◆ The problem ◆
Reproduce each line of the entries that carries "String".

◆ Material supplied ◆
- - - -

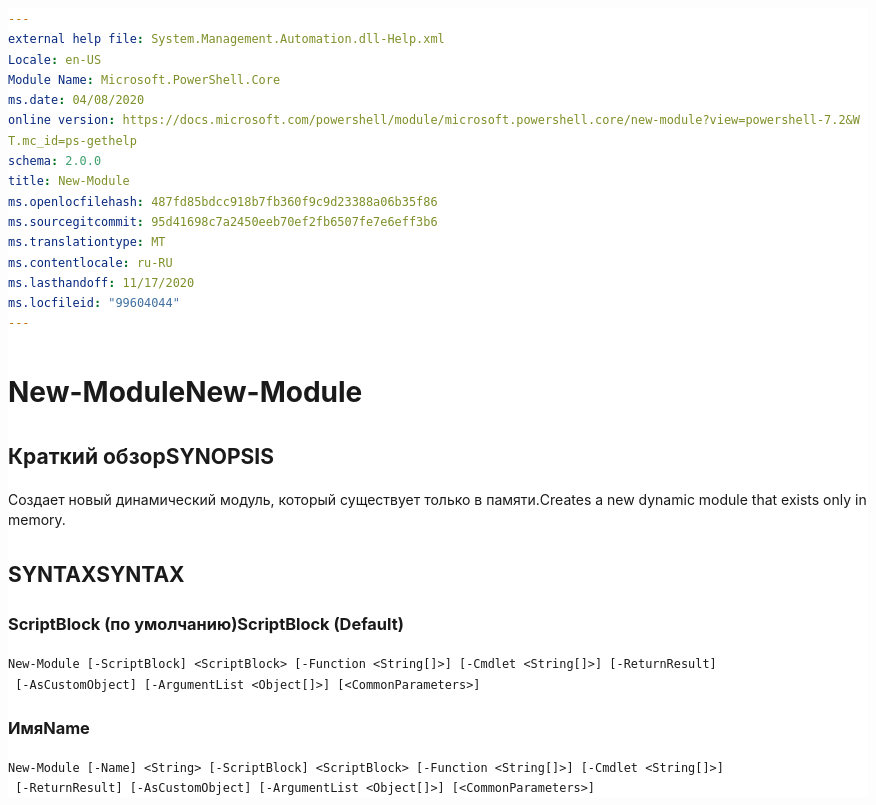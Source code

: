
```yaml
---
external help file: System.Management.Automation.dll-Help.xml
Locale: en-US
Module Name: Microsoft.PowerShell.Core
ms.date: 04/08/2020
online version: https://docs.microsoft.com/powershell/module/microsoft.powershell.core/new-module?view=powershell-7.2&WT.mc_id=ps-gethelp
schema: 2.0.0
title: New-Module
ms.openlocfilehash: 487fd85bdcc918b7fb360f9c9d23388a06b35f86
ms.sourcegitcommit: 95d41698c7a2450eeb70ef2fb6507fe7e6eff3b6
ms.translationtype: MT
ms.contentlocale: ru-RU
ms.lasthandoff: 11/17/2020
ms.locfileid: "99604044"
---
```

# <span data-ttu-id="0335d-102">New-Module</span><span class="sxs-lookup"><span data-stu-id="0335d-102">New-Module</span></span>

## <span data-ttu-id="0335d-103">Краткий обзор</span><span class="sxs-lookup"><span data-stu-id="0335d-103">SYNOPSIS</span></span>
<span data-ttu-id="0335d-104">Создает новый динамический модуль, который существует только в памяти.</span><span class="sxs-lookup"><span data-stu-id="0335d-104">Creates a new dynamic module that exists only in memory.</span></span>

## <span data-ttu-id="0335d-105">SYNTAX</span><span class="sxs-lookup"><span data-stu-id="0335d-105">SYNTAX</span></span>

### <span data-ttu-id="0335d-106">ScriptBlock (по умолчанию)</span><span class="sxs-lookup"><span data-stu-id="0335d-106">ScriptBlock (Default)</span></span>

```
New-Module [-ScriptBlock] <ScriptBlock> [-Function <String[]>] [-Cmdlet <String[]>] [-ReturnResult]
 [-AsCustomObject] [-ArgumentList <Object[]>] [<CommonParameters>]
```

### <span data-ttu-id="0335d-107">Имя</span><span class="sxs-lookup"><span data-stu-id="0335d-107">Name</span></span>

```
New-Module [-Name] <String> [-ScriptBlock] <ScriptBlock> [-Function <String[]>] [-Cmdlet <String[]>]
 [-ReturnResult] [-AsCustomObject] [-ArgumentList <Object[]>] [<CommonParameters>]
```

- - - -

◆ Your response ◆
New-Module [-ScriptBlock] <ScriptBlock> [-Function <String[]>] [-Cmdlet <String[]>] [-ReturnResult]
New-Module [-Name] <String> [-ScriptBlock] <ScriptBlock> [-Function <String[]>] [-Cmdlet <String[]>]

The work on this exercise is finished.